Another one bites the dust: ‘We Will Rock You’ prepares for its last performances
It’s the end of a West End era. Alice Jones meets the cast, creative team and the obsessive fan who has seen the show 250 times
On 1 June, the London landscape will look a little different. Or a small, very busy, corner of it will. For 12 years a 20ft-tall gold statue of Freddie Mercury has glittered above the Dominion Theatre on the corner of Tottenham Court Road, welcoming theatre-goers to We Will Rock You. But on Saturday, shortly after the gong sounds on “Bohemian Rhapsody”, Freddie will be taken down as the hit musical closes for good.
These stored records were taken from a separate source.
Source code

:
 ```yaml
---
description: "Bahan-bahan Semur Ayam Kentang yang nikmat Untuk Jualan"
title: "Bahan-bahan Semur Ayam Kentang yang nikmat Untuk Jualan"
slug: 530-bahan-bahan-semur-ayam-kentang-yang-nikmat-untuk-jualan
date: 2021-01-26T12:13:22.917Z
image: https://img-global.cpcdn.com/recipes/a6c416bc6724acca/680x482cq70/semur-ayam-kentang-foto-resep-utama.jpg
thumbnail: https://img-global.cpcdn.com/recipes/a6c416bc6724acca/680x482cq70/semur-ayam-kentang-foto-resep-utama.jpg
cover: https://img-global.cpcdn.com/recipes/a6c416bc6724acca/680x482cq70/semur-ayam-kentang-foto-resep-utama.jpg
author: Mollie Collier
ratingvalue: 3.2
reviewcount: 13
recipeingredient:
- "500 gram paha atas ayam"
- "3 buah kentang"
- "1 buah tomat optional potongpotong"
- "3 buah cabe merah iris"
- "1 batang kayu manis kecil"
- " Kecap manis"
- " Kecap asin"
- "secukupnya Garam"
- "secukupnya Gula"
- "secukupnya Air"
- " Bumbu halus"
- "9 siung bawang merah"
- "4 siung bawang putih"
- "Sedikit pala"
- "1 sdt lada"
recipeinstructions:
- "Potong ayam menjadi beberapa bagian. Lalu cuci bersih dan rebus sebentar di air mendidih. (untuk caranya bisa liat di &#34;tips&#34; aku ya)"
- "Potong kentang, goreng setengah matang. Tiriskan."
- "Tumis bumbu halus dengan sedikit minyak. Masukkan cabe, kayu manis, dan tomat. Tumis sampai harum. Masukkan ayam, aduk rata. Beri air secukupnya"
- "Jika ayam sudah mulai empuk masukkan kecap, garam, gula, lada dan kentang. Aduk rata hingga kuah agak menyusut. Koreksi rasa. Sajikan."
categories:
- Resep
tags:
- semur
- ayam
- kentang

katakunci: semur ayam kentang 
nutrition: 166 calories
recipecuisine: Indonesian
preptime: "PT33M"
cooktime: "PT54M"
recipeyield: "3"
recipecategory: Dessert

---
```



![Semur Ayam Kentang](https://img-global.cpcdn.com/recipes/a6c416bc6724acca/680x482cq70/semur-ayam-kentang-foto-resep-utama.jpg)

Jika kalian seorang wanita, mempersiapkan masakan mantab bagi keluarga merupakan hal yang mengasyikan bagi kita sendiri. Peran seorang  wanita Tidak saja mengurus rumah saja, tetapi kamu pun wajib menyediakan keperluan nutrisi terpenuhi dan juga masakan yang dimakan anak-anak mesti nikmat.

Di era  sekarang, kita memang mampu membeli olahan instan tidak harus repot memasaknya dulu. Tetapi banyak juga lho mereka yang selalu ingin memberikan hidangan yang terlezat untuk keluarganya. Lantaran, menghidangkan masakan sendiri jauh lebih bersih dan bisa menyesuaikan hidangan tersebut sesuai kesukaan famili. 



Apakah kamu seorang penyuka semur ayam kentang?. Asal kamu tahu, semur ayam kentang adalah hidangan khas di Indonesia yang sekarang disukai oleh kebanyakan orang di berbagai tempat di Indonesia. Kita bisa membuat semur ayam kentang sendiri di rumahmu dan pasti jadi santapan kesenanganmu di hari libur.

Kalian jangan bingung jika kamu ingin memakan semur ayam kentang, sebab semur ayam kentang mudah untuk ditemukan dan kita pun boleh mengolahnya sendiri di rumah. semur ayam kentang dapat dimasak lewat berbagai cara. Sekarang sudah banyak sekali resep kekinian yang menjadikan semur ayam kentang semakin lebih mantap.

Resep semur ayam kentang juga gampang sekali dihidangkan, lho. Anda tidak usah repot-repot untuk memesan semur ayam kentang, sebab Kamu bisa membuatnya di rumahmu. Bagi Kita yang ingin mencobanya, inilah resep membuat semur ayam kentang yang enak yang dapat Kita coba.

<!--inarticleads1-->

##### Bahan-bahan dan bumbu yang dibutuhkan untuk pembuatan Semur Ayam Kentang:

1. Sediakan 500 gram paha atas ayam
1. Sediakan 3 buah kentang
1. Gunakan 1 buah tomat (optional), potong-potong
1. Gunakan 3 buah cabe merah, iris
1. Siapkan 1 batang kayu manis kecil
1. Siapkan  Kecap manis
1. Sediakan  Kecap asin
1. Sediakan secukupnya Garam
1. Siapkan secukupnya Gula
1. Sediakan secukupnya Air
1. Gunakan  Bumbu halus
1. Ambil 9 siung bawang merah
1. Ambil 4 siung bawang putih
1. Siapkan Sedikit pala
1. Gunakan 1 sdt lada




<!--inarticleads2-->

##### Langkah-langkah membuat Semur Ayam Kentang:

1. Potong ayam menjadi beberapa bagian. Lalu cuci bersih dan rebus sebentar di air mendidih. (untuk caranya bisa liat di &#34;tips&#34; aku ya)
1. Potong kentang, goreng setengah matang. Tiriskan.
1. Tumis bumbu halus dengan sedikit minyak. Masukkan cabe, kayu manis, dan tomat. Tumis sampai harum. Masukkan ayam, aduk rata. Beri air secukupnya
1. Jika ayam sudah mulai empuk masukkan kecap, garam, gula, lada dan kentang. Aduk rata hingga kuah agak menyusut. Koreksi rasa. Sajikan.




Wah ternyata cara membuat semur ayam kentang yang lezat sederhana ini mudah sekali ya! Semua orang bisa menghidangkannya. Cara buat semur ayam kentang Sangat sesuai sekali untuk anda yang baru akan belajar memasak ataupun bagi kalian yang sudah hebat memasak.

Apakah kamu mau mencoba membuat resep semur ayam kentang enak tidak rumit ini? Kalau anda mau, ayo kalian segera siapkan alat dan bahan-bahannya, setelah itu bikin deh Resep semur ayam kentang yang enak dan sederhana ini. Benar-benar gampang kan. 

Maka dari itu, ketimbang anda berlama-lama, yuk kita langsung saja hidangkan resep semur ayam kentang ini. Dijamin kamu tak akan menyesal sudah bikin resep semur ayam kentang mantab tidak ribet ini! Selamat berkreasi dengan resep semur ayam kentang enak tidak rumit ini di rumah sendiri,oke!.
Since it opened on 14 May 2002, We Will Rock You has played to 6.6 million people over 4,600 performances. It is the Dominion’s longest-running show by 9 years and the 10th longest-runner in the history of the West End. In that time it has spawned a European arena tour and shows around the world from Melbourne to Vegas, which have been seen by 16 million people.
It is a remarkable achievement by West End standards. In the current climate where new musicals by Andrew Lloyd Webber and Tim Rice, and other poppy behemoths backed by Simon Cowell and the Spice Girls have opened and closed within a matter of months, it’s all the more remarkable. Add in the reviews that greeted the show and its longevity becomes nothing less than astonishing.
“Trite and tacky,” said The Independent. “A shallow, stupid and totally vacuous new musical,” said the Daily Mail. “A pathetic, adolescent piece of work… Prolefeed at its worst,” said The Daily Telegraph.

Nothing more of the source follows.